Besides combat, the game has a decent gear menu built right in. As you explore and complete quests, you’ll find chests and bags scattered around the map filled with galleons and some brilliant gear. Some chests reward you with either the funniest or most heinous pieces of clothing imaginable. Those were often our favourite to use and upgrade, since the clothes you wear translate into the game’s cutscenes.
However, there is a limit to what you can carry. Slots are limited, which forces the player to keep an eye out on inventory space and when a trip to the nearest travelling salesman is necessary. There are little puzzles strewn about the map that’ll let you upgrade your storage space once you complete enough of them. Think of them like the Korok seeds dotted around Breath of the Wild’s map, though not nearly as cute.
There isa skill tree baked in, though it’s not as obnoxiously large and developing as the more hardcore fans were expecting. Still, it managed to keep us engaged, offering spell upgrades that’ll make you powerful enough to match the ever-increasing level count of your enemies.
If you’re a fan of feeling sick, Avalanche will try and entice you to play on Fidelity or Fidelity with Raytracing mode, which offers the best picture of Hogwarts yet, with the small caveat that gameplay is locked to 30fps. We used the Balanced mode, but a Performance option is available if 60fps is still not enough for you.

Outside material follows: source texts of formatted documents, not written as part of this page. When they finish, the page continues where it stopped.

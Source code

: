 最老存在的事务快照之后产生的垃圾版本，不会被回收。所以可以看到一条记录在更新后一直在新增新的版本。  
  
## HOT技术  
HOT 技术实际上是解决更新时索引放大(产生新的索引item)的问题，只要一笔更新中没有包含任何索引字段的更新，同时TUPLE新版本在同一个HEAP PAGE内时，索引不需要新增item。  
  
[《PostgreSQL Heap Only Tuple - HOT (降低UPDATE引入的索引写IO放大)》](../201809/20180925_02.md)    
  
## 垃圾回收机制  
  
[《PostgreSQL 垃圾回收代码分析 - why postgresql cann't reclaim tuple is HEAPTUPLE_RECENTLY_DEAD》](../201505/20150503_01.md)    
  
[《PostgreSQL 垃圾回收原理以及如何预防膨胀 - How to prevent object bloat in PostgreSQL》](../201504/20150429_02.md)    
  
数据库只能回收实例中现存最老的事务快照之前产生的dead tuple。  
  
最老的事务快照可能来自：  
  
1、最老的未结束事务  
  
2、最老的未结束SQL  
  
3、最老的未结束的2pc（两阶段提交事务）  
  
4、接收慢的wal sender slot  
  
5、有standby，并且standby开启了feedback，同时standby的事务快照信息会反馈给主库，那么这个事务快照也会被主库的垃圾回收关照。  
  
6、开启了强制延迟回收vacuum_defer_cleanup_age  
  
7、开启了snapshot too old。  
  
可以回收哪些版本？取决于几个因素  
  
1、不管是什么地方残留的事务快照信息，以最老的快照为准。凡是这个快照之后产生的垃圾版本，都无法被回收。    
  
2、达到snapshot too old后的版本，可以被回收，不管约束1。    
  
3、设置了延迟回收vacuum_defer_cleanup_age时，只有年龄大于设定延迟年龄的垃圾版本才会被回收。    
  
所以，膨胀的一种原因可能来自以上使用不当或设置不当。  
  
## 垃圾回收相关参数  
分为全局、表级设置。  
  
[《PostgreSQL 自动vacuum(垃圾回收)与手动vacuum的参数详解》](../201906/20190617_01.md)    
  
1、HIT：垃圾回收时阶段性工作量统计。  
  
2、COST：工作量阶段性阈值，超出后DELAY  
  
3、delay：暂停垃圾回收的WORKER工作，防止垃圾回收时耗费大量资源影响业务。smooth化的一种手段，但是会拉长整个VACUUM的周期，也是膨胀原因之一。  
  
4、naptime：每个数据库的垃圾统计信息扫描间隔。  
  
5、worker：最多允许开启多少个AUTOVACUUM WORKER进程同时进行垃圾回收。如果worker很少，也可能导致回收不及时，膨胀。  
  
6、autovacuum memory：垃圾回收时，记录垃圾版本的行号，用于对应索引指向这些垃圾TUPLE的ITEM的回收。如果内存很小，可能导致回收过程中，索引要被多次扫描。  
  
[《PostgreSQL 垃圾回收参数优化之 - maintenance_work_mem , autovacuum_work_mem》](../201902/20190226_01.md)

We did experience a few performance issues here and there that can’t be ignored. Certain doors that lead either inside or outside the castle trap you with short loading animations before opening themselves up. It’s certainly not like this for every door, or even most of them, but it’ll get on your nerves the more that you explore.
Another small detail we noticed was the constant loading-in of the world’s assets whenever you turned a corner just a little too fast. It’s not a major distraction, and it’s something we only noticed a handful of times, though it does make us wonder how the hell the PS4 and Xbox One (and eventually the Switch) will handle running such a powerful game.
Hogwarts Legacy Verdict
After taking a quick peek at 2023’s release schedule, we don’t think that Avalanche could have picked a better time to release Hogwarts Legacy. Barring Tears of the Kingdom — which will most definitely win Game of the Year — we’re struggling to think of a game that’ll hold the public’s conversation for longer than it takes to write a thread on Twitter. Unless FromSoft has a sequel to Elden Ring tucked away, it shouldn’t be a concern for Avalanche. Exploration, story and combat all make Hogwarts Legacy worth the price tag, and not even the minor inconveniences we experienced could discourage that. Prepare to be lost for quite some time in a world you already know, and remember to keep yourself hydrated.